Figure 3. GLS1 knockdown suppresses HNSCC cell invasion and metastasis through downregulation of the c-Myc-Slug axis.
(A-C) Effect of GLS1 knockdown on cell invasion of HN6 and HN12 cells determined by Transwell invasion assay (A), hanging drop aggregation assay (B) and 3D invasion assay (C), respectively. Representative images and quantitative data (n = 3) are shown in the left and right panels, respectively. Scale bar in (B) and (C) is 200 μm. (D) Representative tongue tumor images and growth curve of tumors derived from GLS1 knockdown or control HN12 cells 20 days after cell inoculation (n = 5 mice/group). (E-F) Effect of GLS1 knockdown on lymph node metastasis determined by lymph node weight (E) and IHC with anti-pan-keratin antibody (F). In (E), lymph node images and quantitative data (n = 5 mice/group) are shown in the left and right panels, respectively. (G) Effect of GLS1 knockdown on the protein levels of EMT molecular markers in HN6 and HN12 cells. (H) Immunostaining of Slug in tumor tissues derived from GLS1 knockdown or control HN12 cells. Representative IHC images and quantitative IOD data (n = 5 mice/group) are shown in the left and right panels, respectively. (I) Effect of MYC knockdown on Slug protein levels in HN6 and HN12 cells. (J) Effect of restoring MYC expression on GLS1 knockdown-mediated Slug expression in HN6 and HN12 cells. (K-L) Effect of restoring MYC or Slug expression on GLS1 knockdown-mediated suppression of cell migration and invasion in HN6 and HN12 cells. shGFP: shRNA against the GFP gene as a negative control; shGLS1–1 and shGLS1–2: two specific shRNAs against the GLS1 gene. (M) Effect of Slug expression restoration in GLS1 knockdown on tumor growth. (N-O) Effect of Slug expression restoration in GLS1 knockdown on lymph node metastasis determined by lymph node weight (N) and IHC with anti-pan-keratin antibody (O). MYC O/E: MYC overexpression vector; Slug O/E: Slug-Flag overexpression vector. *p<0.05; **p<0.01.

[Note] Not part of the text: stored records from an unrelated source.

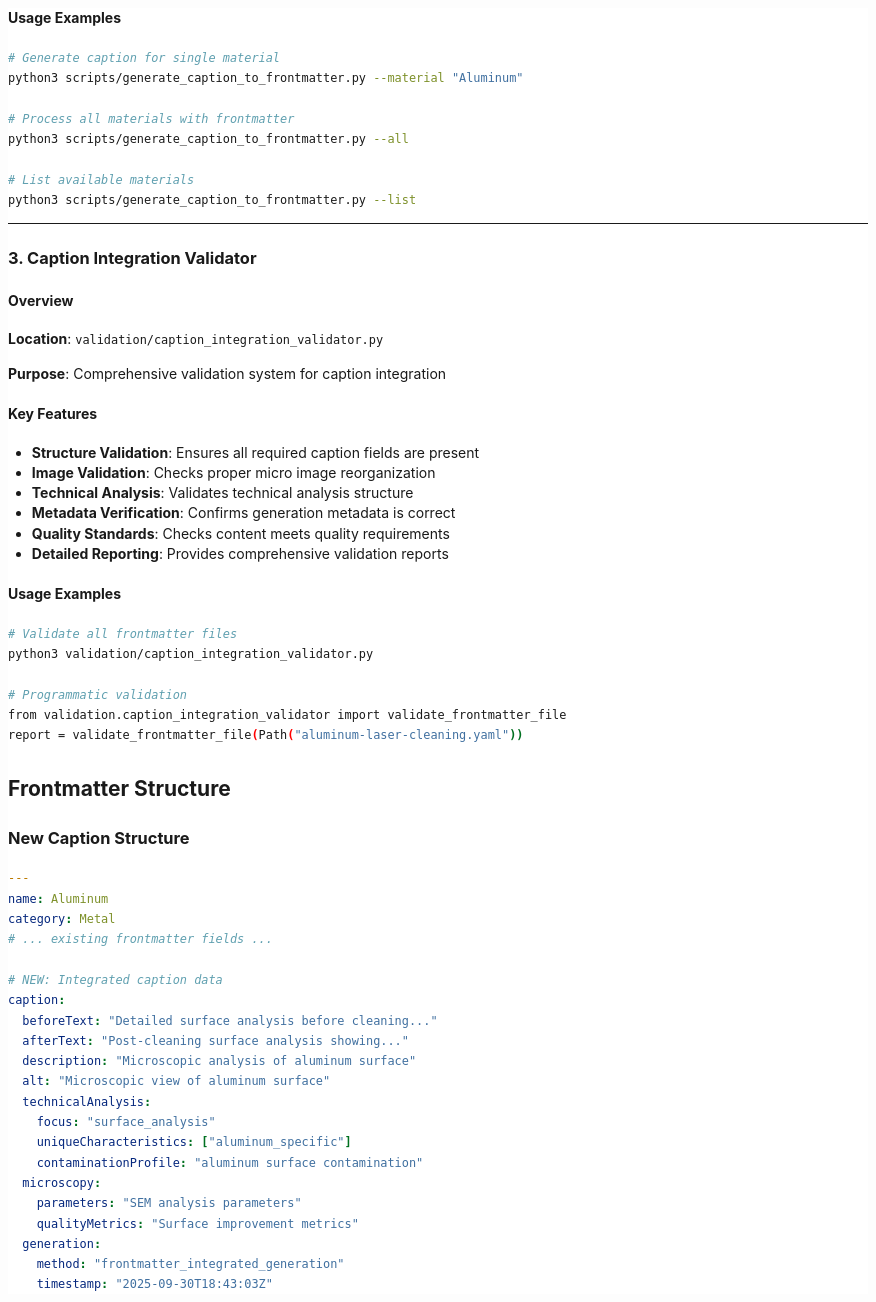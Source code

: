 #### Usage Examples
```bash
# Generate caption for single material
python3 scripts/generate_caption_to_frontmatter.py --material "Aluminum"

# Process all materials with frontmatter
python3 scripts/generate_caption_to_frontmatter.py --all

# List available materials
python3 scripts/generate_caption_to_frontmatter.py --list
```

---

### 3. Caption Integration Validator

#### Overview
**Location**: `validation/caption_integration_validator.py`

**Purpose**: Comprehensive validation system for caption integration

#### Key Features
- **Structure Validation**: Ensures all required caption fields are present
- **Image Validation**: Checks proper micro image reorganization
- **Technical Analysis**: Validates technical analysis structure
- **Metadata Verification**: Confirms generation metadata is correct
- **Quality Standards**: Checks content meets quality requirements
- **Detailed Reporting**: Provides comprehensive validation reports

#### Usage Examples
```bash
# Validate all frontmatter files
python3 validation/caption_integration_validator.py

# Programmatic validation
from validation.caption_integration_validator import validate_frontmatter_file
report = validate_frontmatter_file(Path("aluminum-laser-cleaning.yaml"))
```

## Frontmatter Structure

### New Caption Structure
```yaml
---
name: Aluminum
category: Metal
# ... existing frontmatter fields ...

# NEW: Integrated caption data
caption:
  beforeText: "Detailed surface analysis before cleaning..."
  afterText: "Post-cleaning surface analysis showing..."
  description: "Microscopic analysis of aluminum surface"
  alt: "Microscopic view of aluminum surface"
  technicalAnalysis:
    focus: "surface_analysis"
    uniqueCharacteristics: ["aluminum_specific"]
    contaminationProfile: "aluminum surface contamination"
  microscopy:
    parameters: "SEM analysis parameters"
    qualityMetrics: "Surface improvement metrics"
  generation:
    method: "frontmatter_integrated_generation"
    timestamp: "2025-09-30T18:43:03Z"
```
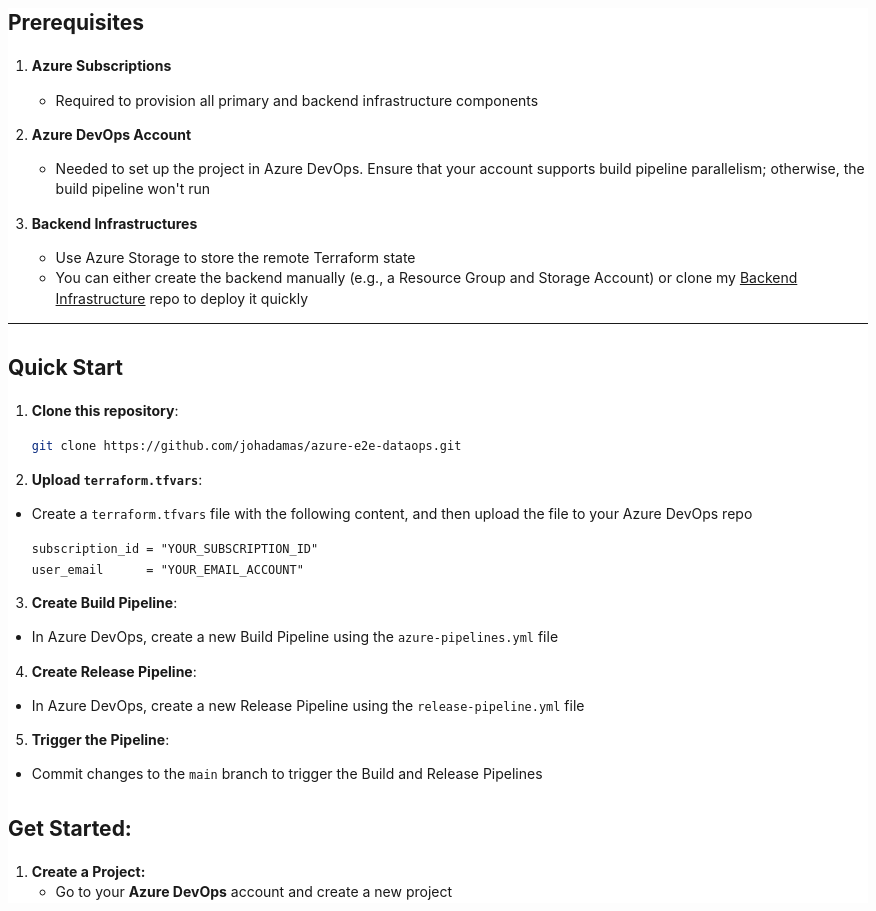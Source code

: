 ## Prerequisites
1. **Azure Subscriptions**
    - Required to provision all primary and backend infrastructure components

2. **Azure DevOps Account**
    - Needed to set up the project in Azure DevOps. Ensure that your account supports build pipeline parallelism; otherwise, the build pipeline won't run

3. **Backend Infrastructures**
    - Use Azure Storage to store the remote Terraform state
    - You can either create the backend manually (e.g., a Resource Group and Storage Account) or clone my [Backend Infrastructure](https://github.com/johadamas/terraform-backend-infra.git) repo to deploy it quickly

---

## Quick Start
1. **Clone this repository**:
    ```bash
    git clone https://github.com/johadamas/azure-e2e-dataops.git
    ```

2. **Upload `terraform.tfvars`**:
- Create a `terraform.tfvars` file with the following content, and then upload the file to your Azure DevOps repo

    ```hcl
    subscription_id = "YOUR_SUBSCRIPTION_ID"
    user_email      = "YOUR_EMAIL_ACCOUNT"
    ```

3. **Create Build Pipeline**:
- In Azure DevOps, create a new Build Pipeline using the `azure-pipelines.yml` file

4. **Create Release Pipeline**:
- In Azure DevOps, create a new Release Pipeline using the `release-pipeline.yml` file

5. **Trigger the Pipeline**:
- Commit changes to the `main` branch to trigger the Build and Release Pipelines

## Get Started:

1. **Create a Project:**
    - Go to your **Azure DevOps** account and create a new project
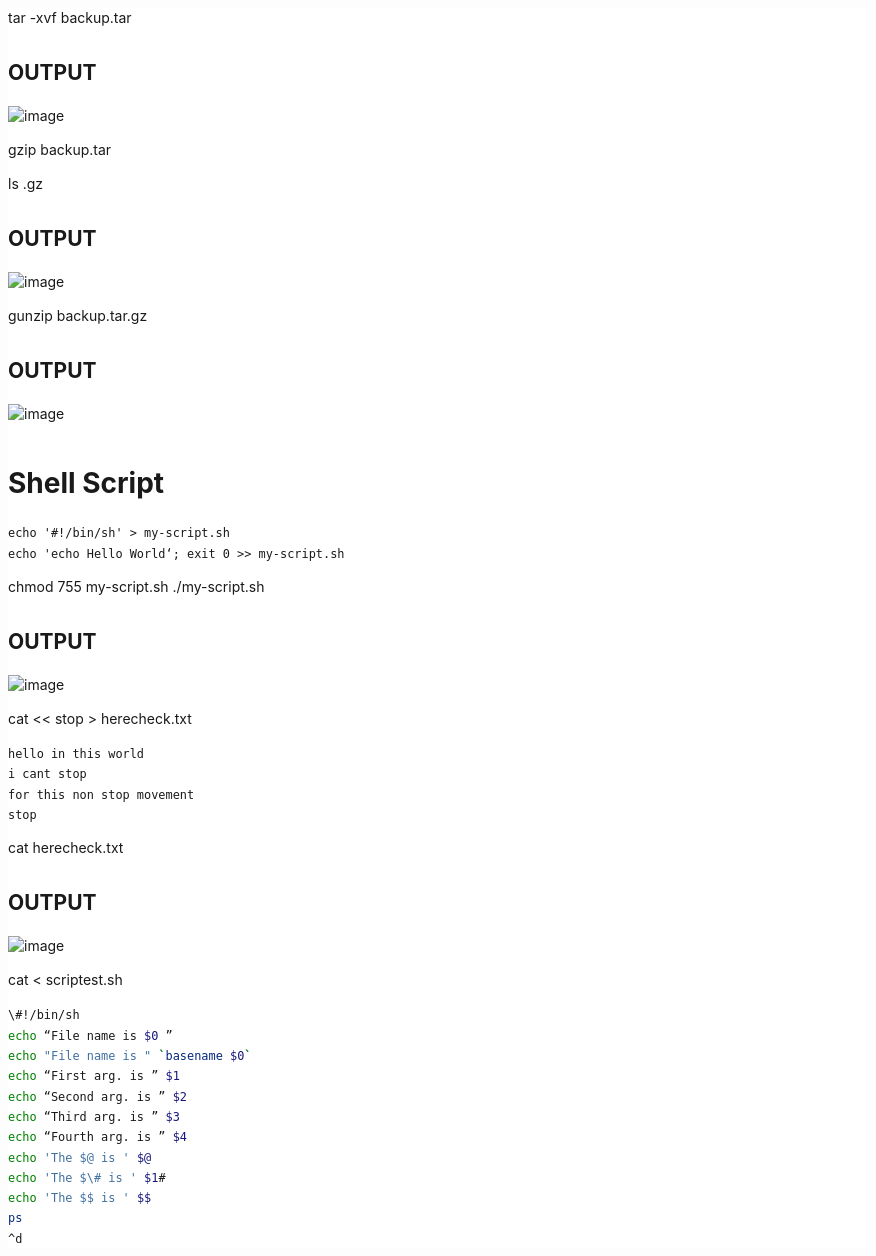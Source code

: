 

tar -xvf backup.tar
## OUTPUT
<img width="790" height="796" alt="image" src="https://github.com/user-attachments/assets/4365e025-2570-482b-ba6a-e107ad1ead6c" />


gzip backup.tar

ls .gz
## OUTPUT
<img width="447" height="75" alt="image" src="https://github.com/user-attachments/assets/3456a815-39ec-49fe-835b-e4e681a6ffe8" />

 
gunzip backup.tar.gz
## OUTPUT
<img width="1433" height="147" alt="image" src="https://github.com/user-attachments/assets/f8ed4a30-ac4e-4db6-a3f0-080a6798766f" />


 
# Shell Script
```
echo '#!/bin/sh' > my-script.sh
echo 'echo Hello World‘; exit 0 >> my-script.sh
```
chmod 755 my-script.sh
./my-script.sh
## OUTPUT
<img width="408" height="130" alt="image" src="https://github.com/user-attachments/assets/69790336-4602-424c-93b4-3dd3a55c9d7a" />


 
cat << stop > herecheck.txt
```
hello in this world
i cant stop
for this non stop movement
stop
```

cat herecheck.txt
## OUTPUT
<img width="346" height="122" alt="image" src="https://github.com/user-attachments/assets/9741d651-9edf-4a70-a5b9-4a4c804bf40e" />



cat < scriptest.sh 
```bash
\#!/bin/sh
echo “File name is $0 ”
echo "File name is " `basename $0`
echo “First arg. is ” $1
echo “Second arg. is ” $2
echo “Third arg. is ” $3
echo “Fourth arg. is ” $4
echo 'The $@ is ' $@
echo 'The $\# is ' $1#
echo 'The $$ is ' $$
ps
^d
 ```
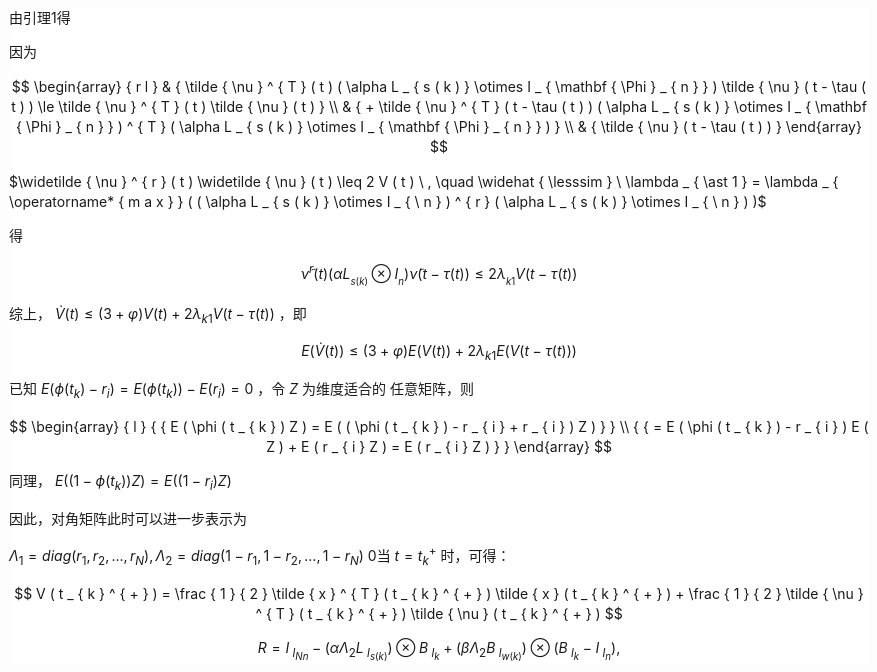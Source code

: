 由引理1得

因为

$$
\begin{array} { r l } & { \tilde { \nu } ^ { T } ( t ) ( \alpha L _ { s ( k ) } \otimes I _ { \mathbf { \Phi } _ { n } } ) \tilde { \nu } ( t - \tau ( t ) ) \le \tilde { \nu } ^ { T } ( t ) \tilde { \nu } ( t ) } \\ & { + \tilde { \nu } ^ { T } ( t - \tau ( t ) ) ( \alpha L _ { s ( k ) } \otimes I _ { \mathbf { \Phi } _ { n } } ) ^ { T } ( \alpha L _ { s ( k ) } \otimes I _ { \mathbf { \Phi } _ { n } } ) } \\ & { \tilde { \nu } ( t - \tau ( t ) ) } \end{array}
$$

$\widetilde { \nu } ^ { r } ( t ) \widetilde { \nu } ( t ) \leq 2 V ( t ) \ , \quad \widehat { \lesssim } \ \lambda _ { \ast 1 } = \lambda _ { \operatorname* { m a x } } ( ( \alpha L _ { s ( k ) } \otimes I _ { \ n } ) ^ { r } ( \alpha L _ { s ( k ) } \otimes I _ { \ n } ) )$

得

$$
\tilde { \nu } ^ { r } ( t ) ( \alpha L _ { _ { s ( k ) } } \otimes I _ { _ { n } } ) \tilde { \nu } ( t - \tau ( t ) ) \leq 2 \lambda _ { _ { k 1 } } V ( t - \tau ( t ) )
$$

综上， $\dot { V } ( t ) \le ( 3 + \varphi ) V ( t ) + 2 \lambda _ { \scriptscriptstyle k 1 } V ( t - \tau ( t ) )$ ，即

$$
E ( \dot { V } ( t ) ) \leq ( 3 + \varphi ) E ( V ( t ) ) + 2 \lambda _ { k 1 } E ( V ( t - \tau ( t ) ) )
$$

已知 $E ( \phi ( t _ { k } ) - r _ { i } ) = E ( \phi ( t _ { k } ) ) - E ( r _ { i } ) = 0$ ，令 $Z$ 为维度适合的 任意矩阵，则

$$
\begin{array} { l } { { E ( \phi ( t _ { k } ) Z ) = E ( ( \phi ( t _ { k } ) - r _ { i } + r _ { i } ) Z ) } } \\ { { = E ( \phi ( t _ { k } ) - r _ { i } ) E ( Z ) + E ( r _ { i } Z ) = E ( r _ { i } Z ) } } \end{array}
$$

同理， $E ( ( 1 - \phi ( t _ { k } ) ) Z ) = E ( ( 1 - r _ { i } ) Z )$

因此，对角矩阵此时可以进一步表示为

$\Lambda _ { \scriptscriptstyle 1 } = d i a g ( r _ { 1 } , r _ { 2 } , . . . , r _ { \scriptscriptstyle N } ) , \Lambda _ { \scriptscriptstyle 2 } = d i a g ( 1 - r _ { \scriptscriptstyle 1 } , 1 - r _ { \scriptscriptstyle 2 } , . . . , 1 - r _ { \scriptscriptstyle N } )$ 0当 $t = t _ { k } ^ { + }$ 时，可得：

$$
V ( t _ { k } ^ { + } ) = \frac { 1 } { 2 } \tilde { x } ^ { T } ( t _ { k } ^ { + } ) \tilde { x } ( t _ { k } ^ { + } ) + \frac { 1 } { 2 } \tilde { \nu } ^ { T } ( t _ { k } ^ { + } ) \tilde { \nu } ( t _ { k } ^ { + } )
$$

$$
R = I _ { \ l _ { N n } } - ( \alpha \Lambda _ { 2 } L _ { \ l _ { s ( k ) } } ) \otimes B _ { \ l _ { k } } + ( \beta \Lambda _ { 2 } B _ { \ l _ { w ( k ) } } ) \otimes ( B _ { \ l _ { k } } - I _ { \ l _ { n } } ) ,
$$
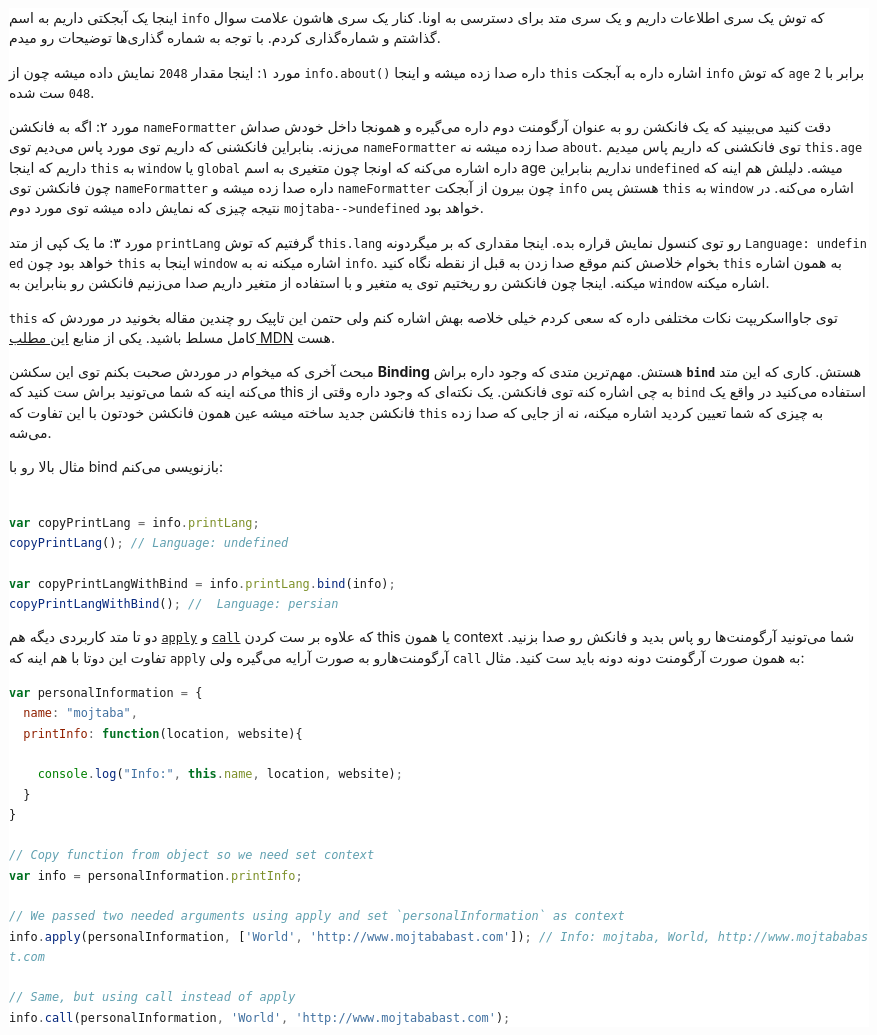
 ```js
```

اینجا یک آبجکتی داریم به اسم `info` که توش یک سری اطلاعات داریم و یک سری متد برای دسترسی به اونا. کنار یک سری هاشون علامت سوال گذاشتم و شماره‌گذاری کردم. با توجه به شماره گذاری‌ها توضیحات رو میدم.

مورد ۱: اینجا مقدار ‍‍`2048` نمایش داده میشه چون از `info.about()` داره صدا زده میشه و اینجا `this` اشاره داره به آبجکت ‍`info` که توش `age` برابر با `2048` ست شده.

مورد ۲: اگه به فانکشن `nameFormatter` دقت کنید می‌بینید که یک فانکشن رو به عنوان آرگومنت دوم داره می‌گیره و همونجا داخل خودش صداش می‌زنه. بنابراین فانکشنی که داریم توی مورد پاس می‌دیم توی `nameFormatter` صدا زده میشه نه `about`. توی فانکشنی که داریم پاس میدیم `this.age` داریم که اینجا `this` به ‍‍`window` یا `global` داره اشاره می‌کنه که اونجا چون متغیری به اسم age نداریم بنابراین `undefined` میشه. دلیلش هم اینه که چون فانکشن توی `nameFormatter` داره صدا زده میشه و `nameFormatter` چون بیرون از آبجکت `info` هستش پس `this` به `window` اشاره می‌کنه. در نتیجه چیزی که نمایش داده میشه توی مورد دوم `mojtaba-->undefined` خواهد بود.

مورد ۳: ما یک کپی از متد `printLang` گرفتیم که توش `this.lang` رو توی کنسول نمایش قراره بده. اینجا مقداری که بر میگردونه ‍`Language: undefined` خواهد بود چون `this` اینجا به `window` اشاره میکنه نه به `info`. بخوام خلاصش کنم موقع صدا زدن به قبل از نقطه نگاه کنید `this` به همون اشاره میکنه. اینجا چون فانکشن رو ریختیم توی یه متغیر و با استفاده از متغیر داریم صدا می‌زنیم فانکشن رو بنابراین به `window` اشاره میکنه.

`this` توی جاوااسکریپت نکات مختلفی داره که سعی کردم خیلی خلاصه بهش اشاره کنم ولی حتمن این تاپیک رو چندین مقاله بخونید در موردش که کامل مسلط باشید. یکی از منابع [این مطلب MDN](https://developer.mozilla.org/en-US/docs/Web/JavaScript/Reference/Operators/this) هست.

مبحث آخری که میخوام در موردش صحبت بکنم توی این سکشن **Binding** هستش. مهم‌ترین متدی که وجود داره براش **`bind`** هستش. کاری که این متد می‌کنه اینه که شما می‌تونید براش ست کنید که this به چی اشاره کنه توی فانکشن. یک نکته‌ای که وجود داره وقتی از `bind` استفاده می‌کنید در واقع یک فانکشن جدید ساخته میشه عین همون فانکشن خودتون با این تفاوت که `this` به چیزی که شما تعیین کردید اشاره میکنه، نه از جایی که صدا زده می‌شه.

مثال بالا رو با bind بازنویسی می‌کنم:

```js

var copyPrintLang = info.printLang;
copyPrintLang(); // ‍Language: undefined

var copyPrintLangWithBind = info.printLang.bind(info);
copyPrintLangWithBind(); //  ‍Language: persian

```

دو تا متد کاربردی دیگه هم [`apply`](https://developer.mozilla.org/en-US/docs/Web/JavaScript/Reference/Global_Objects/Function/apply) و [`call`](https://developer.mozilla.org/en-US/docs/Web/JavaScript/Reference/Global_Objects/Function/call) که علاوه بر ست کردن this یا همون context شما می‌تونید آرگومنت‌ها رو پاس بدید و فانکش رو صدا بزنید. تفاوت این دوتا با هم اینه که `apply` آرگومنت‌هارو به صورت آرایه می‌گیره ولی `call` به همون صورت آرگومنت دونه دونه باید ست کنید. مثال:

```js
var personalInformation = {
  name: "mojtaba",
  printInfo: function(location, website){

    console.log("Info:", this.name, location, website);
  }
}

// Copy function from object so we need set context
var info = personalInformation.printInfo;

// We passed two needed arguments using apply and set `personalInformation` as context
info.apply(personalInformation, ['World', 'http://www.mojtababast.com']); // Info: mojtaba, World, http://www.mojtababast.com

// Same, but using call instead of apply
info.call(personalInformation, 'World', 'http://www.mojtababast.com');
```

GLS1 loss inhibits Slug acetylation via the c-Myc-ACC signaling axis in HNSCC cells
Our RT-qPCR data did not show a significant change in Slug expression between GLS1 knockdown and control HN6 cells (Supplementary Fig. S8), suggesting that GLS1 may regulate Slug by another mechanism. Slug protein is subjected to rapid turnover, and its stability is highly controlled by post-translational acetylation on the epsilon-amine groups of lysine residues (29). Western blot with anti-acetylated lysine antibody showed decreased total levels of acetylated lysine in HN6 and HN12 cells upon GLS1 knockdown (Fig. 4A) or CB-839 treatment (Fig. 4B). Moreover, GLS1 knockdown cells exhibited decreased levels of acetyl-CoA (Fig. 4C). co-IP analysis further demonstrated acetylation of Slug in HNSCC cells (Fig. 4D) and knockdown of GLS1 reduced total and acetylated Slug (Fig. 4E). To determine whether GLS1 affects Slug acetylation, GLS1 knockdown and control HN6 and HN12 cells transfected with Slug-Flag were subjected to IP using anti-Flag antibody. Western blot revealed a significant reduction in histone H3 acetylation-associated Slug in both cell lines when GLS1 was depleted (Fig. 4F).
Figure 4. GLS1 knockdown inhibits Slug acetylation via the c-Myc-ACC signaling axis in HNSCC cells.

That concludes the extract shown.